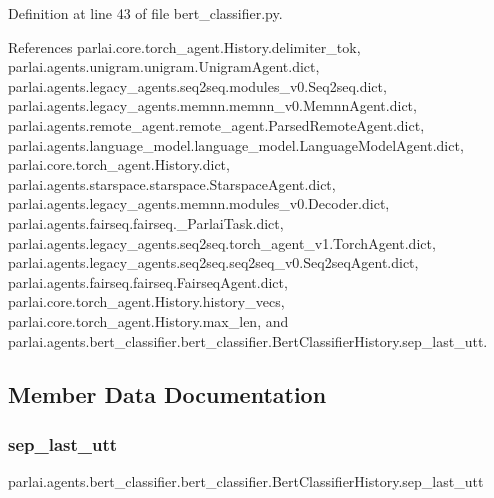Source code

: Definition at line 43 of file bert\+\_\+classifier.\+py.



References parlai.\+core.\+torch\+\_\+agent.\+History.\+delimiter\+\_\+tok, parlai.\+agents.\+unigram.\+unigram.\+Unigram\+Agent.\+dict, parlai.\+agents.\+legacy\+\_\+agents.\+seq2seq.\+modules\+\_\+v0.\+Seq2seq.\+dict, parlai.\+agents.\+legacy\+\_\+agents.\+memnn.\+memnn\+\_\+v0.\+Memnn\+Agent.\+dict, parlai.\+agents.\+remote\+\_\+agent.\+remote\+\_\+agent.\+Parsed\+Remote\+Agent.\+dict, parlai.\+agents.\+language\+\_\+model.\+language\+\_\+model.\+Language\+Model\+Agent.\+dict, parlai.\+core.\+torch\+\_\+agent.\+History.\+dict, parlai.\+agents.\+starspace.\+starspace.\+Starspace\+Agent.\+dict, parlai.\+agents.\+legacy\+\_\+agents.\+memnn.\+modules\+\_\+v0.\+Decoder.\+dict, parlai.\+agents.\+fairseq.\+fairseq.\+\_\+\+Parlai\+Task.\+dict, parlai.\+agents.\+legacy\+\_\+agents.\+seq2seq.\+torch\+\_\+agent\+\_\+v1.\+Torch\+Agent.\+dict, parlai.\+agents.\+legacy\+\_\+agents.\+seq2seq.\+seq2seq\+\_\+v0.\+Seq2seq\+Agent.\+dict, parlai.\+agents.\+fairseq.\+fairseq.\+Fairseq\+Agent.\+dict, parlai.\+core.\+torch\+\_\+agent.\+History.\+history\+\_\+vecs, parlai.\+core.\+torch\+\_\+agent.\+History.\+max\+\_\+len, and parlai.\+agents.\+bert\+\_\+classifier.\+bert\+\_\+classifier.\+Bert\+Classifier\+History.\+sep\+\_\+last\+\_\+utt.



\subsection{Member Data Documentation}
\mbox{\label{classparlai_1_1agents_1_1bert__classifier_1_1bert__classifier_1_1BertClassifierHistory_ab53ecd52f1f23b1ea488637cc8fd8068}} 
\subsubsection{\texorpdfstring{sep\+\_\+last\+\_\+utt}{sep\_last\_utt}}
{\footnotesize\ttfamily parlai.\+agents.\+bert\+\_\+classifier.\+bert\+\_\+classifier.\+Bert\+Classifier\+History.\+sep\+\_\+last\+\_\+utt}



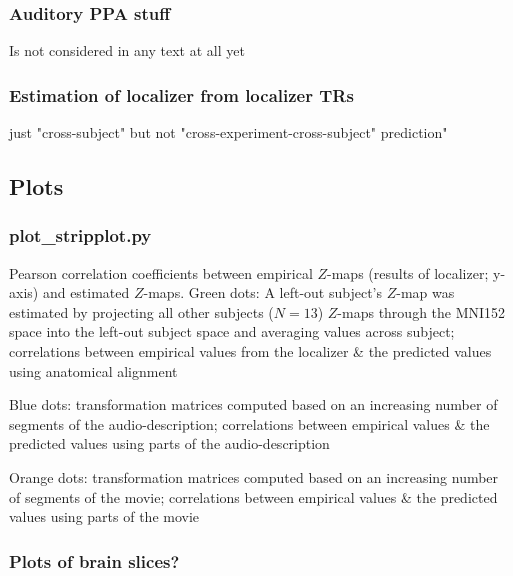 \subsubsection{Auditory PPA stuff}

Is not considered in any text at all yet


\subsubsection{Estimation of localizer from localizer TRs}

just "cross-subject" but not "cross-experiment-cross-subject" prediction"


\subsection{Plots}

\subsubsection{plot\_stripplot.py}

%
Pearson correlation coefficients between empirical $Z$-maps (results of
localizer; y-axis) and estimated $Z$-maps.
%
Green dots: A left-out subject's $Z$-map was estimated by projecting all other
subjects ($N = 13$) $Z$-maps through the MNI152 space into the left-out subject
space and averaging values across subject; correlations between empirical values
from the localizer \& the predicted values using anatomical alignment

%
Blue dots: transformation matrices computed based on an increasing number of
segments of the audio-description; correlations between empirical values \& the
predicted values using parts of the audio-description

%
Orange dots: transformation matrices computed based on an increasing number of
segments of the movie; correlations between empirical values \& the predicted
values using parts of the movie


\subsubsection{Plots of brain slices?}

### ACTIVITY
Each line from the one containing "segments of the movie;" to the end of the listing above must be printed exactly, and no other line may appear.

### ANSWER TO THIS PROBLEM
segments of the movie; correlations between empirical values \& the predicted
values using parts of the movie


\subsubsection{Plots of brain slices?}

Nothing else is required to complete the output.